- **Task directions**: From the records that follow, return exactly the lines beginning at the one that contains "A dense co-occurrence" and ending at the one that contains "kHz avec $v_e$(t)=0.5V.", pictures left out.

- **Dataset entries**:

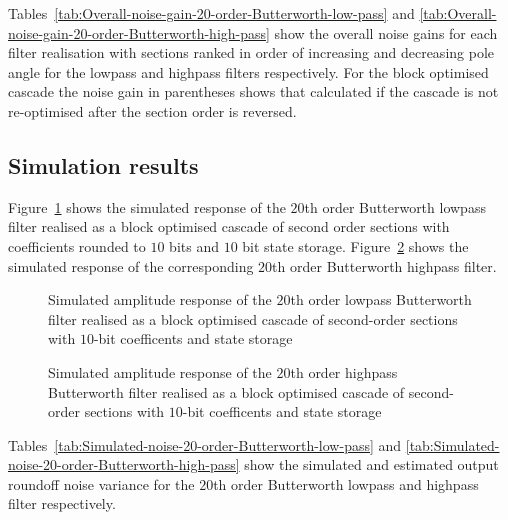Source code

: \documentclass[a4paper,twoside,10pt,english]{report}
\begin{document}
Tables~\ref{tab:Overall-noise-gain-20-order-Butterworth-low-pass} and
\ref{tab:Overall-noise-gain-20-order-Butterworth-high-pass} show the
overall noise gains for each filter realisation with sections ranked
in order of increasing and decreasing pole angle for the lowpass and highpass
filters respectively. For the block optimised
cascade the noise gain in parentheses shows that calculated if the cascade is
not re-optimised after the section order is reversed.


\subsection{Simulation results}
Figure~\ref{fig:order-20-low-butterworth-second-order-cascade-output-response}
shows the simulated response of the $20$th order Butterworth lowpass filter
realised as a block optimised cascade of second order sections with
coefficients rounded to $10$ bits and $10$ bit state storage. 
Figure~\ref{fig:order-20-high-butterworth-second-order-cascade-output-response}
shows the simulated response of the corresponding $20$th order Butterworth
highpass filter. 
\begin{figure}[bhpt]
\begin{center}
\scalebox{0.7}{}
\caption{Simulated amplitude response of the $20$th order lowpass Butterworth
  filter realised as a block optimised cascade of second-order sections with
  $10$-bit coefficents and state storage} 
\label{fig:order-20-low-butterworth-second-order-cascade-output-response}
\end{center}
\end{figure}
\begin{figure}[bhpt]
\begin{center}
\scalebox{0.7}{}
\caption{Simulated amplitude response of the $20$th order highpass Butterworth
  filter realised as a block optimised cascade of second-order sections with
  $10$-bit coefficents and state storage} 
\label{fig:order-20-high-butterworth-second-order-cascade-output-response}
\end{center}
\end{figure}
Tables~\ref{tab:Simulated-noise-20-order-Butterworth-low-pass} and
\ref{tab:Simulated-noise-20-order-Butterworth-high-pass} show the
simulated and estimated output roundoff noise variance for the $20$th order
Butterworth lowpass and highpass filter respectively.


\end{document}
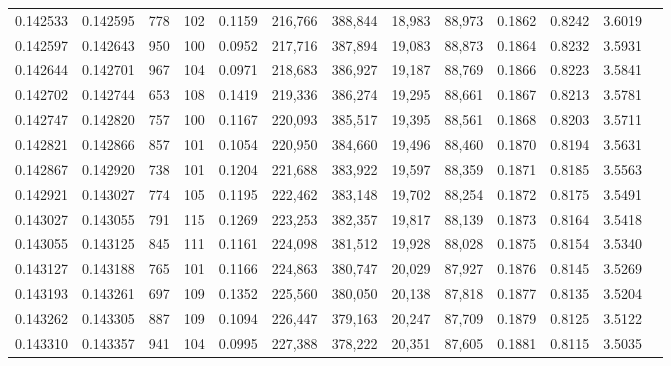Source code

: \begin{tabular}{rrrrrrrrrrrrr}
0.142533 & 0.142595 &   778 & 102 &                                     0.1159 & 216,766 & 388,844 &  18,983 &  88,973 & 0.1862 & 0.8242 & 3.6019 \\
0.142597 & 0.142643 &   950 & 100 &                                     0.0952 & 217,716 & 387,894 &  19,083 &  88,873 & 0.1864 & 0.8232 & 3.5931 \\
0.142644 & 0.142701 &   967 & 104 &                                     0.0971 & 218,683 & 386,927 &  19,187 &  88,769 & 0.1866 & 0.8223 & 3.5841 \\
0.142702 & 0.142744 &   653 & 108 &                                     0.1419 & 219,336 & 386,274 &  19,295 &  88,661 & 0.1867 & 0.8213 & 3.5781 \\
0.142747 & 0.142820 &   757 & 100 &                                     0.1167 & 220,093 & 385,517 &  19,395 &  88,561 & 0.1868 & 0.8203 & 3.5711 \\
0.142821 & 0.142866 &   857 & 101 &                                     0.1054 & 220,950 & 384,660 &  19,496 &  88,460 & 0.1870 & 0.8194 & 3.5631 \\
0.142867 & 0.142920 &   738 & 101 &                                     0.1204 & 221,688 & 383,922 &  19,597 &  88,359 & 0.1871 & 0.8185 & 3.5563 \\
0.142921 & 0.143027 &   774 & 105 &                                     0.1195 & 222,462 & 383,148 &  19,702 &  88,254 & 0.1872 & 0.8175 & 3.5491 \\
0.143027 & 0.143055 &   791 & 115 &                                     0.1269 & 223,253 & 382,357 &  19,817 &  88,139 & 0.1873 & 0.8164 & 3.5418 \\
0.143055 & 0.143125 &   845 & 111 &                                     0.1161 & 224,098 & 381,512 &  19,928 &  88,028 & 0.1875 & 0.8154 & 3.5340 \\
0.143127 & 0.143188 &   765 & 101 &                                     0.1166 & 224,863 & 380,747 &  20,029 &  87,927 & 0.1876 & 0.8145 & 3.5269 \\
0.143193 & 0.143261 &   697 & 109 &                                     0.1352 & 225,560 & 380,050 &  20,138 &  87,818 & 0.1877 & 0.8135 & 3.5204 \\
0.143262 & 0.143305 &   887 & 109 &                                     0.1094 & 226,447 & 379,163 &  20,247 &  87,709 & 0.1879 & 0.8125 & 3.5122 \\
0.143310 & 0.143357 &   941 & 104 &                                     0.0995 & 227,388 & 378,222 &  20,351 &  87,605 & 0.1881 & 0.8115 & 3.5035 \\

\end{tabular}
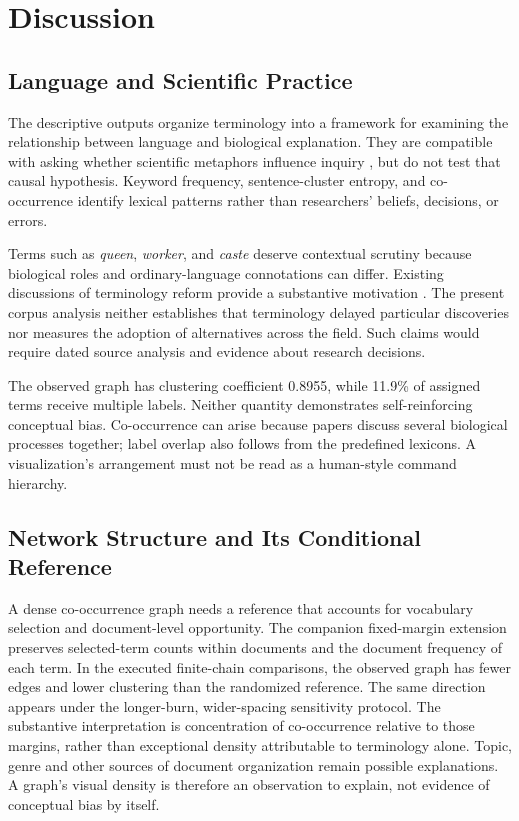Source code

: \documentclass[
]{article}
\numberwithin{equation}{section}
\begin{document}
\clearpage

\section{Discussion}\label{sec:discussion}

\subsection{Language and Scientific
Practice}\label{language-and-scientific-practice}

The descriptive outputs organize terminology into a framework for
examining the relationship between language and biological explanation.
They are compatible with asking whether scientific metaphors influence
inquiry \citep{latour1987, longino1990, lakoff1980metaphors}, but do not
test that causal hypothesis. Keyword frequency, sentence-cluster
entropy, and co-occurrence identify lexical patterns rather than
researchers' beliefs, decisions, or errors.

Terms such as \emph{queen}, \emph{worker}, and \emph{caste} deserve
contextual scrutiny because biological roles and ordinary-language
connotations can differ. Existing discussions of terminology reform
provide a substantive motivation \citep{herbers2006, herbers2007}. The
present corpus analysis neither establishes that terminology delayed
particular discoveries nor measures the adoption of alternatives across
the field. Such claims would require dated source analysis and evidence
about research decisions.

The observed graph has clustering coefficient 0.8955, while 11.9\% of
assigned terms receive multiple labels. Neither quantity demonstrates
self-reinforcing conceptual bias. Co-occurrence can arise because papers
discuss several biological processes together; label overlap also
follows from the predefined lexicons. A visualization's arrangement must
not be read as a human-style command hierarchy.

\subsection{Network Structure and Its Conditional
Reference}\label{network-structure-and-its-conditional-reference}

A dense co-occurrence graph needs a reference that accounts for
vocabulary selection and document-level opportunity. The companion
fixed-margin extension preserves selected-term counts within documents
and the document frequency of each term. In the executed finite-chain
comparisons, the observed graph has fewer edges and lower clustering
than the randomized reference. The same direction appears under the
longer-burn, wider-spacing sensitivity protocol. The substantive
interpretation is concentration of co-occurrence relative to those
margins, rather than exceptional density attributable to terminology
alone. Topic, genre and other sources of document organization remain
possible explanations. A graph's visual density is therefore an
observation to explain, not evidence of conceptual bias by itself.
\end{document}
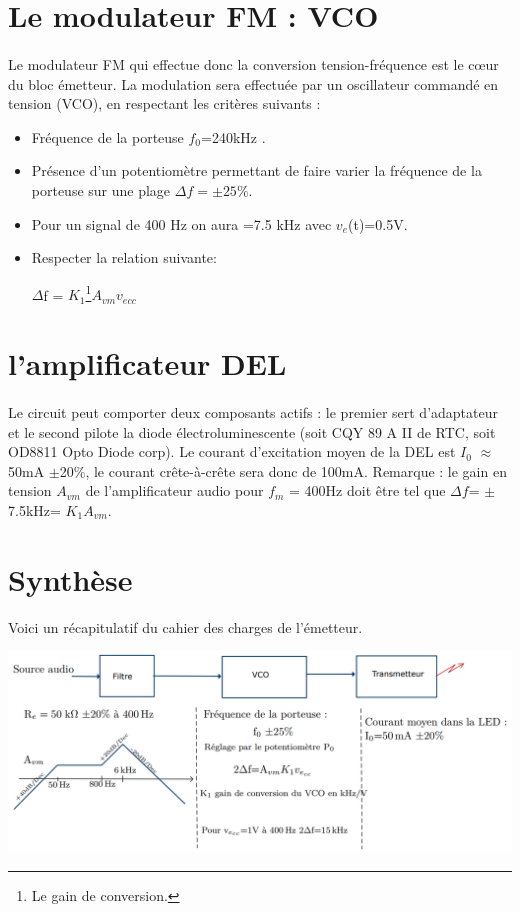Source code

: \documentclass[a4paper]{report}
\begin{document}
\section{Le modulateur FM : VCO}
\paragraph{}
Le modulateur FM qui effectue donc la conversion tension-fréquence est le cœur du bloc émetteur. La modulation sera effectuée par un oscillateur commandé en tension (VCO), en respectant les critères suivants :
\begin{itemize}
\item Fréquence de la porteuse $f_0$=240kHz .
\item Présence d’un potentiomètre permettant de faire varier la fréquence de la porteuse sur une plage $\Delta f=\pm 25 \%$.
\item Pour un signal de 400 Hz on aura =7.5 kHz avec $v_e$(t)=0.5V.
\item Respecter la relation suivante:
\begin{center}
$\Delta$f = $K_1$\footnote{Le gain de conversion.}$A_{vm}$$v_{ecc}$
\end{center}
\end{itemize}


\section{l'amplificateur DEL}
\paragraph{}
Le circuit peut comporter deux composants actifs : le premier sert d'adaptateur et le second pilote la diode électroluminescente (soit CQY 89 A II de RTC, soit OD8811 Opto Diode corp). Le courant d'excitation moyen de la DEL est $I_0$ $\approx$ 50mA $\pm$20$\%$, le courant crête-à-crête sera donc de 100mA.
%
Remarque :  le gain en tension $A_{vm}$ de l'amplificateur audio pour $f_m$ = 400Hz doit être tel que $\Delta f$= $\pm$7.5kHz= $K_1A_{vm}$.


\newpage
\section{Synthèse}

Voici un récapitulatif du cahier des charges de l'émetteur.\\
\begin{center}
\includegraphics[width=1\textwidth]{resume.PNG}
\end{center}
\end{document}
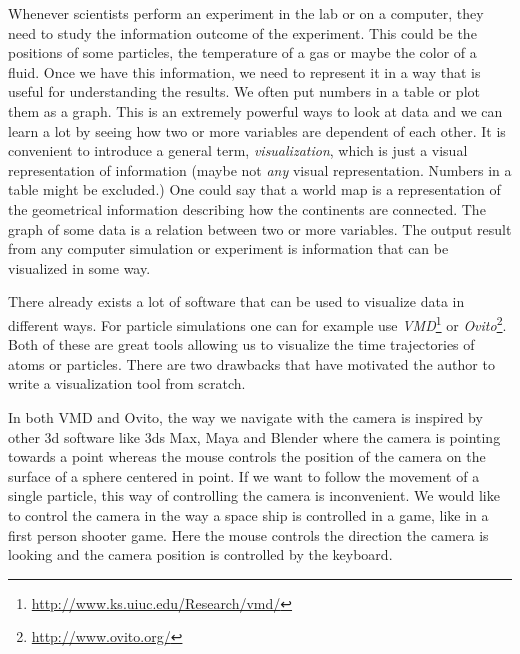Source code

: Whenever scientists perform an experiment in the lab or on a computer, they need to study the information outcome of the experiment. This could be the positions of some particles, the temperature of a gas or maybe the color of a fluid. Once we have this information, we need to represent it in a way that is useful for understanding the results. We often put numbers in a table or plot them as a graph. This is an extremely powerful ways to look at data and we can learn a lot by seeing how two or more variables are dependent of each other. It is convenient to introduce a general term, \textit{visualization}, which is just a visual representation of information (maybe not \textit{any} visual representation. Numbers in a table might be excluded.) One could say that a world map is a representation of the geometrical information describing how the continents are connected. The graph of some data is a relation between two or more variables. The output result from any computer simulation or experiment is information that can be visualized in some way.

There already exists a lot of software that can be used to visualize data in different ways. For particle simulations one can for example use \textit{VMD}\footnote{\url{http://www.ks.uiuc.edu/Research/vmd/}} or \textit{Ovito}\footnote{\url{http://www.ovito.org/}}. Both of these are great tools allowing us to visualize the time trajectories of atoms or particles. There are two drawbacks that have motivated the author to write a visualization tool from scratch.

In both VMD and Ovito, the way we navigate with the camera is inspired by other 3d software like 3ds Max, Maya and Blender where the camera is pointing towards a point whereas the mouse controls the position of the camera on the surface of a sphere centered in point. If we want to follow the movement of a single particle, this way of controlling the camera is inconvenient. We would like to control the camera in the way a space ship is controlled in a game, like in a first person shooter game. Here the mouse controls the direction the camera is looking and the camera position is controlled by the keyboard.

- **Response to the exercise**:
A dense co-occurrence graph needs a reference that accounts for
vocabulary selection and document-level opportunity. The companion
fixed-margin extension preserves selected-term counts within documents
and the document frequency of each term. In the executed finite-chain
comparisons, the observed graph has fewer edges and lower clustering
than the randomized reference. The same direction appears under the
longer-burn, wider-spacing sensitivity protocol. The substantive
interpretation is concentration of co-occurrence relative to those
margins, rather than exceptional density attributable to terminology
alone. Topic, genre and other sources of document organization remain
possible explanations. A graph's visual density is therefore an
observation to explain, not evidence of conceptual bias by itself.
\end{document}
Source code

: \documentclass[a4paper]{report}
\begin{document}
\section{Le modulateur FM : VCO}
\paragraph{}
Le modulateur FM qui effectue donc la conversion tension-fréquence est le cœur du bloc émetteur. La modulation sera effectuée par un oscillateur commandé en tension (VCO), en respectant les critères suivants :
\begin{itemize}
\item Fréquence de la porteuse $f_0$=240kHz .
\item Présence d’un potentiomètre permettant de faire varier la fréquence de la porteuse sur une plage $\Delta f=\pm 25 \%$.
\item Pour un signal de 400 Hz on aura =7.5 kHz avec $v_e$(t)=0.5V.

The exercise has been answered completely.